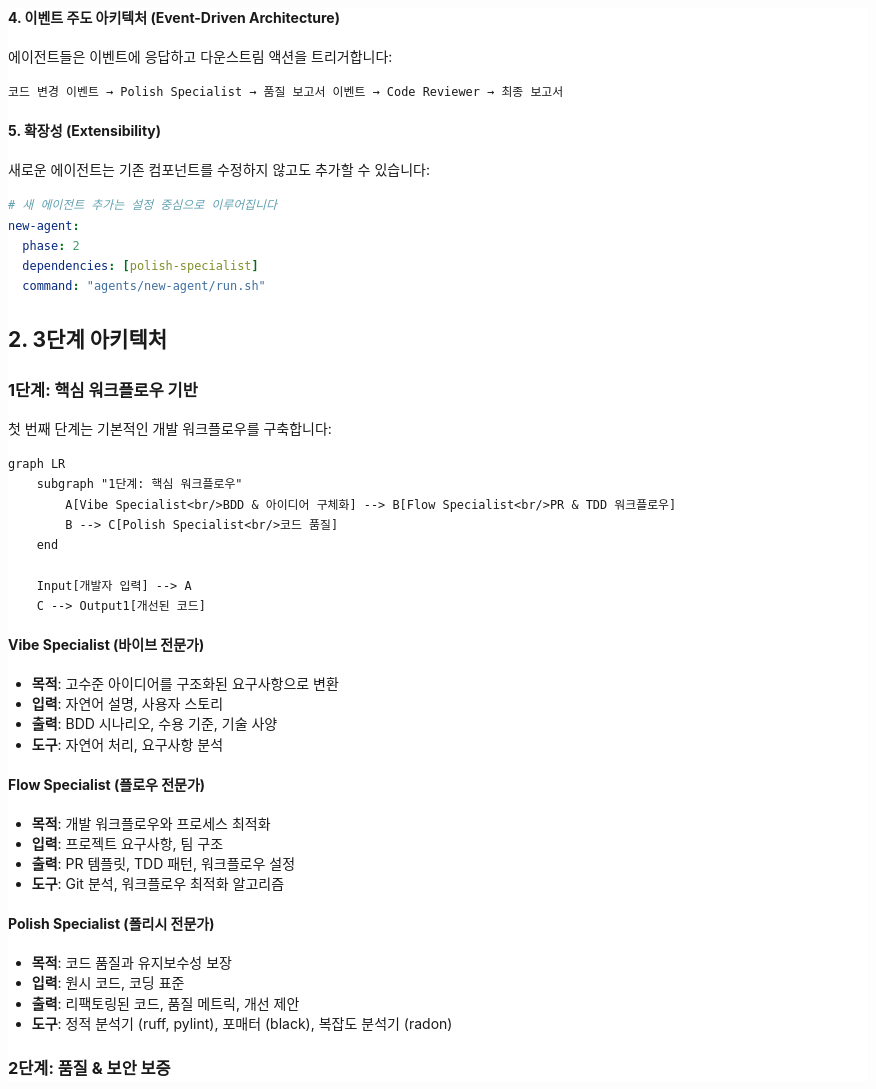 #### 4. 이벤트 주도 아키텍처 (Event-Driven Architecture)
에이전트들은 이벤트에 응답하고 다운스트림 액션을 트리거합니다:
```
코드 변경 이벤트 → Polish Specialist → 품질 보고서 이벤트 → Code Reviewer → 최종 보고서
```

#### 5. 확장성 (Extensibility)
새로운 에이전트는 기존 컴포넌트를 수정하지 않고도 추가할 수 있습니다:
```yaml
# 새 에이전트 추가는 설정 중심으로 이루어집니다
new-agent:
  phase: 2
  dependencies: [polish-specialist]
  command: "agents/new-agent/run.sh"
```

## 2. 3단계 아키텍처

### 1단계: 핵심 워크플로우 기반

첫 번째 단계는 기본적인 개발 워크플로우를 구축합니다:

```mermaid
graph LR
    subgraph "1단계: 핵심 워크플로우"
        A[Vibe Specialist<br/>BDD & 아이디어 구체화] --> B[Flow Specialist<br/>PR & TDD 워크플로우]
        B --> C[Polish Specialist<br/>코드 품질]
    end
    
    Input[개발자 입력] --> A
    C --> Output1[개선된 코드]
```

#### Vibe Specialist (바이브 전문가)
- **목적**: 고수준 아이디어를 구조화된 요구사항으로 변환
- **입력**: 자연어 설명, 사용자 스토리
- **출력**: BDD 시나리오, 수용 기준, 기술 사양
- **도구**: 자연어 처리, 요구사항 분석

#### Flow Specialist (플로우 전문가)
- **목적**: 개발 워크플로우와 프로세스 최적화
- **입력**: 프로젝트 요구사항, 팀 구조
- **출력**: PR 템플릿, TDD 패턴, 워크플로우 설정
- **도구**: Git 분석, 워크플로우 최적화 알고리즘

#### Polish Specialist (폴리시 전문가)
- **목적**: 코드 품질과 유지보수성 보장
- **입력**: 원시 코드, 코딩 표준
- **출력**: 리팩토링된 코드, 품질 메트릭, 개선 제안
- **도구**: 정적 분석기 (ruff, pylint), 포매터 (black), 복잡도 분석기 (radon)

### 2단계: 품질 & 보안 보증
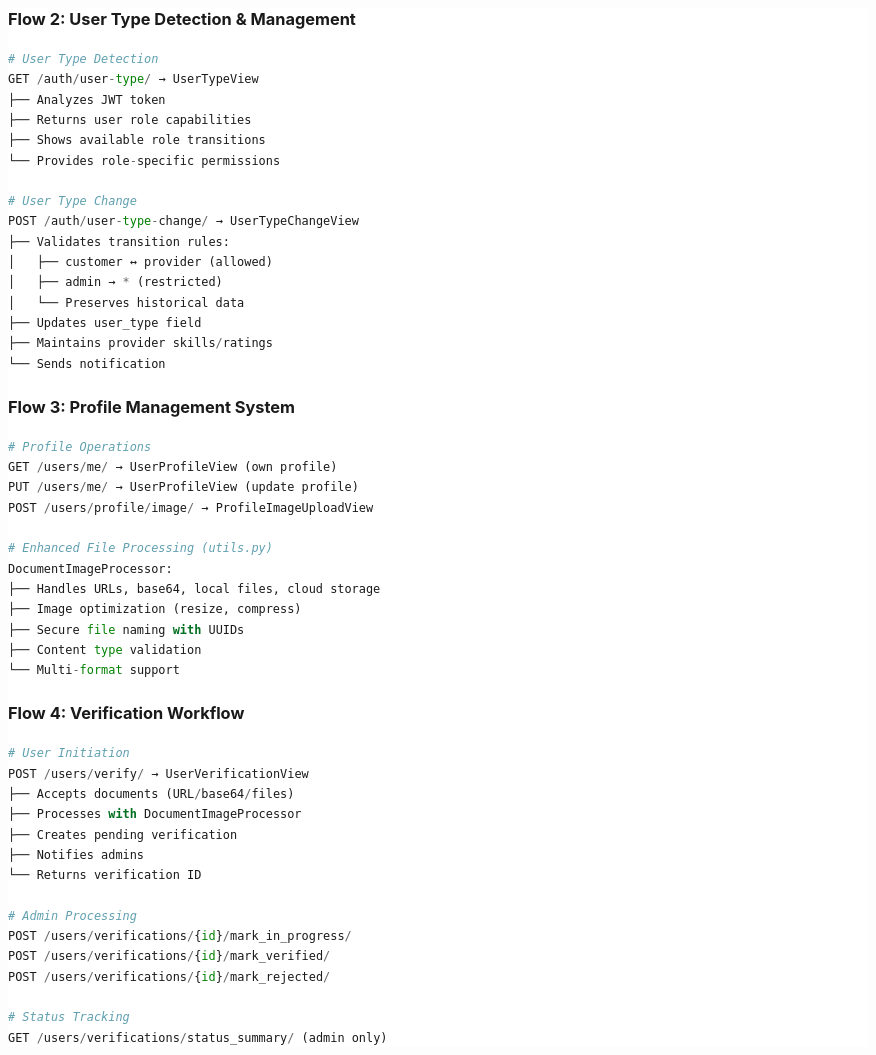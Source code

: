 ### **Flow 2: User Type Detection & Management**

```python
# User Type Detection
GET /auth/user-type/ → UserTypeView
├── Analyzes JWT token
├── Returns user role capabilities
├── Shows available role transitions
└── Provides role-specific permissions

# User Type Change
POST /auth/user-type-change/ → UserTypeChangeView
├── Validates transition rules:
│   ├── customer ↔ provider (allowed)
│   ├── admin → * (restricted)
│   └── Preserves historical data
├── Updates user_type field
├── Maintains provider skills/ratings
└── Sends notification
```

### **Flow 3: Profile Management System**

```python
# Profile Operations
GET /users/me/ → UserProfileView (own profile)
PUT /users/me/ → UserProfileView (update profile)
POST /users/profile/image/ → ProfileImageUploadView

# Enhanced File Processing (utils.py)
DocumentImageProcessor:
├── Handles URLs, base64, local files, cloud storage
├── Image optimization (resize, compress)
├── Secure file naming with UUIDs
├── Content type validation
└── Multi-format support
```

### **Flow 4: Verification Workflow**

```python
# User Initiation
POST /users/verify/ → UserVerificationView
├── Accepts documents (URL/base64/files)
├── Processes with DocumentImageProcessor
├── Creates pending verification
├── Notifies admins
└── Returns verification ID

# Admin Processing
POST /users/verifications/{id}/mark_in_progress/
POST /users/verifications/{id}/mark_verified/
POST /users/verifications/{id}/mark_rejected/

# Status Tracking
GET /users/verifications/status_summary/ (admin only)
```
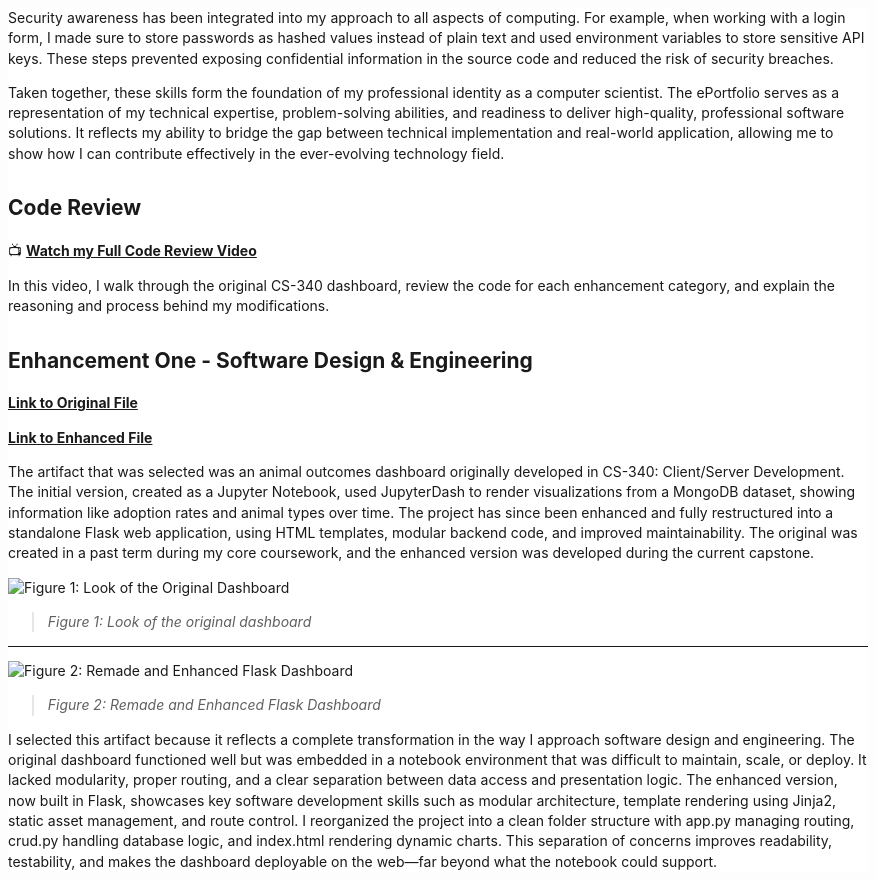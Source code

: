 Security awareness has been integrated into my approach to all aspects of computing. For example, when working with a login form, I made sure to store passwords as hashed values instead of plain text and used environment variables to store sensitive API keys. These steps prevented exposing confidential information in the source code and reduced the risk of security breaches.

Taken together, these skills form the foundation of my professional identity as a computer scientist. The ePortfolio serves as a representation of my technical expertise, problem-solving abilities, and readiness to deliver high-quality, professional software solutions. It reflects my ability to bridge the gap between technical implementation and real-world application, allowing me to show how I can contribute effectively in the ever-evolving technology field.

## Code Review

📺 **[Watch my Full Code Review Video](https://youtu.be/XOeZaSNp0Yw)**

<iframe width="560" height="315"
src="https://www.youtube.com/embed/XOeZaSNp0Yw" 
frameborder="0" 
allow="accelerometer; autoplay; encrypted-media; gyroscope; picture-in-picture" 
allowfullscreen></iframe>

In this video, I walk through the original CS-340 dashboard, review the code for each enhancement category, and explain the reasoning and process behind my modifications.

## Enhancement One - Software Design & Engineering

**[Link to Original File](https://github.com/T-Meini/ePortfolio/tree/main/Original%20Project)**

**[Link to Enhanced File](https://github.com/T-Meini/ePortfolio/tree/main/Software%20Engineering%20%26%20Design%20Enhancement)**

The artifact that was selected was an animal outcomes dashboard originally developed in CS-340: Client/Server Development. The initial version, created as a Jupyter Notebook, used JupyterDash to render visualizations from a MongoDB dataset, showing information like adoption rates and animal types over time. The project has since been enhanced and fully restructured into a standalone Flask web application, using HTML templates, modular backend code, and improved maintainability. The original was created in a past term during my core coursework, and the enhanced version was developed during the current capstone.

![Figure 1: Look of the Original Dashboard](https://raw.githubusercontent.com/T-Meini/ePortfolio/refs/heads/main/Images/Original%20Dashboard.png)
>_Figure 1: Look of the original dashboard_

---

![Figure 2: Remade and Enhanced Flask Dashboard](https://raw.githubusercontent.com/T-Meini/ePortfolio/refs/heads/main/Images/Enhancement%201.png)
>_Figure 2: Remade and Enhanced Flask Dashboard_

I selected this artifact because it reflects a complete transformation in the way I approach software design and engineering. The original dashboard functioned well but was embedded in a notebook environment that was difficult to maintain, scale, or deploy. It lacked modularity, proper routing, and a clear separation between data access and presentation logic. The enhanced version, now built in Flask, showcases key software development skills such as modular architecture, template rendering using Jinja2, static asset management, and route control. I reorganized the project into a clean folder structure with app.py managing routing, crud.py handling database logic, and index.html rendering dynamic charts. This separation of concerns improves readability, testability, and makes the dashboard deployable on the web—far beyond what the notebook could support.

_____

- [Task to carry out]: Pictures aside, retype the material exactly.

- [Problem solution]:
 #### 4. 이벤트 주도 아키텍처 (Event-Driven Architecture)
에이전트들은 이벤트에 응답하고 다운스트림 액션을 트리거합니다:
```
코드 변경 이벤트 → Polish Specialist → 품질 보고서 이벤트 → Code Reviewer → 최종 보고서
```

#### 5. 확장성 (Extensibility)
새로운 에이전트는 기존 컴포넌트를 수정하지 않고도 추가할 수 있습니다:
```yaml
# 새 에이전트 추가는 설정 중심으로 이루어집니다
new-agent:
  phase: 2
  dependencies: [polish-specialist]
  command: "agents/new-agent/run.sh"
```

## 2. 3단계 아키텍처

### 1단계: 핵심 워크플로우 기반

첫 번째 단계는 기본적인 개발 워크플로우를 구축합니다:

```mermaid
graph LR
    subgraph "1단계: 핵심 워크플로우"
        A[Vibe Specialist<br/>BDD & 아이디어 구체화] --> B[Flow Specialist<br/>PR & TDD 워크플로우]
        B --> C[Polish Specialist<br/>코드 품질]
    end
    
    Input[개발자 입력] --> A
    C --> Output1[개선된 코드]
```

#### Vibe Specialist (바이브 전문가)
- **목적**: 고수준 아이디어를 구조화된 요구사항으로 변환
- **입력**: 자연어 설명, 사용자 스토리
- **출력**: BDD 시나리오, 수용 기준, 기술 사양
- **도구**: 자연어 처리, 요구사항 분석

#### Flow Specialist (플로우 전문가)
- **목적**: 개발 워크플로우와 프로세스 최적화
- **입력**: 프로젝트 요구사항, 팀 구조
- **출력**: PR 템플릿, TDD 패턴, 워크플로우 설정
- **도구**: Git 분석, 워크플로우 최적화 알고리즘

#### Polish Specialist (폴리시 전문가)
- **목적**: 코드 품질과 유지보수성 보장
- **입력**: 원시 코드, 코딩 표준
- **출력**: 리팩토링된 코드, 품질 메트릭, 개선 제안
- **도구**: 정적 분석기 (ruff, pylint), 포매터 (black), 복잡도 분석기 (radon)

### 2단계: 품질 & 보안 보증
Source code

: ### **Flow 2: User Type Detection & Management**

```python
# User Type Detection
GET /auth/user-type/ → UserTypeView
├── Analyzes JWT token
├── Returns user role capabilities
├── Shows available role transitions
└── Provides role-specific permissions

# User Type Change
POST /auth/user-type-change/ → UserTypeChangeView
├── Validates transition rules:
│   ├── customer ↔ provider (allowed)
│   ├── admin → * (restricted)
│   └── Preserves historical data
├── Updates user_type field
├── Maintains provider skills/ratings
└── Sends notification
```

### **Flow 3: Profile Management System**

```python
# Profile Operations
GET /users/me/ → UserProfileView (own profile)
PUT /users/me/ → UserProfileView (update profile)
POST /users/profile/image/ → ProfileImageUploadView

# Enhanced File Processing (utils.py)
DocumentImageProcessor:
├── Handles URLs, base64, local files, cloud storage
├── Image optimization (resize, compress)
├── Secure file naming with UUIDs
├── Content type validation
└── Multi-format support
```

### **Flow 4: Verification Workflow**

```python
# User Initiation
POST /users/verify/ → UserVerificationView
├── Accepts documents (URL/base64/files)
├── Processes with DocumentImageProcessor
├── Creates pending verification
├── Notifies admins
└── Returns verification ID

# Admin Processing
POST /users/verifications/{id}/mark_in_progress/
POST /users/verifications/{id}/mark_verified/
POST /users/verifications/{id}/mark_rejected/

# Status Tracking
GET /users/verifications/status_summary/ (admin only)
```
Source code

: Security awareness has been integrated into my approach to all aspects of computing. For example, when working with a login form, I made sure to store passwords as hashed values instead of plain text and used environment variables to store sensitive API keys. These steps prevented exposing confidential information in the source code and reduced the risk of security breaches.

Taken together, these skills form the foundation of my professional identity as a computer scientist. The ePortfolio serves as a representation of my technical expertise, problem-solving abilities, and readiness to deliver high-quality, professional software solutions. It reflects my ability to bridge the gap between technical implementation and real-world application, allowing me to show how I can contribute effectively in the ever-evolving technology field.

## Code Review

📺 **[Watch my Full Code Review Video](https://youtu.be/XOeZaSNp0Yw)**

<iframe width="560" height="315"
src="https://www.youtube.com/embed/XOeZaSNp0Yw" 
frameborder="0" 
allow="accelerometer; autoplay; encrypted-media; gyroscope; picture-in-picture" 
allowfullscreen></iframe>

In this video, I walk through the original CS-340 dashboard, review the code for each enhancement category, and explain the reasoning and process behind my modifications.

## Enhancement One - Software Design & Engineering

**[Link to Original File](https://github.com/T-Meini/ePortfolio/tree/main/Original%20Project)**

**[Link to Enhanced File](https://github.com/T-Meini/ePortfolio/tree/main/Software%20Engineering%20%26%20Design%20Enhancement)**

The artifact that was selected was an animal outcomes dashboard originally developed in CS-340: Client/Server Development. The initial version, created as a Jupyter Notebook, used JupyterDash to render visualizations from a MongoDB dataset, showing information like adoption rates and animal types over time. The project has since been enhanced and fully restructured into a standalone Flask web application, using HTML templates, modular backend code, and improved maintainability. The original was created in a past term during my core coursework, and the enhanced version was developed during the current capstone.

![Figure 1: Look of the Original Dashboard](https://raw.githubusercontent.com/T-Meini/ePortfolio/refs/heads/main/Images/Original%20Dashboard.png)
>_Figure 1: Look of the original dashboard_

---

![Figure 2: Remade and Enhanced Flask Dashboard](https://raw.githubusercontent.com/T-Meini/ePortfolio/refs/heads/main/Images/Enhancement%201.png)
>_Figure 2: Remade and Enhanced Flask Dashboard_

I selected this artifact because it reflects a complete transformation in the way I approach software design and engineering. The original dashboard functioned well but was embedded in a notebook environment that was difficult to maintain, scale, or deploy. It lacked modularity, proper routing, and a clear separation between data access and presentation logic. The enhanced version, now built in Flask, showcases key software development skills such as modular architecture, template rendering using Jinja2, static asset management, and route control. I reorganized the project into a clean folder structure with app.py managing routing, crud.py handling database logic, and index.html rendering dynamic charts. This separation of concerns improves readability, testability, and makes the dashboard deployable on the web—far beyond what the notebook could support.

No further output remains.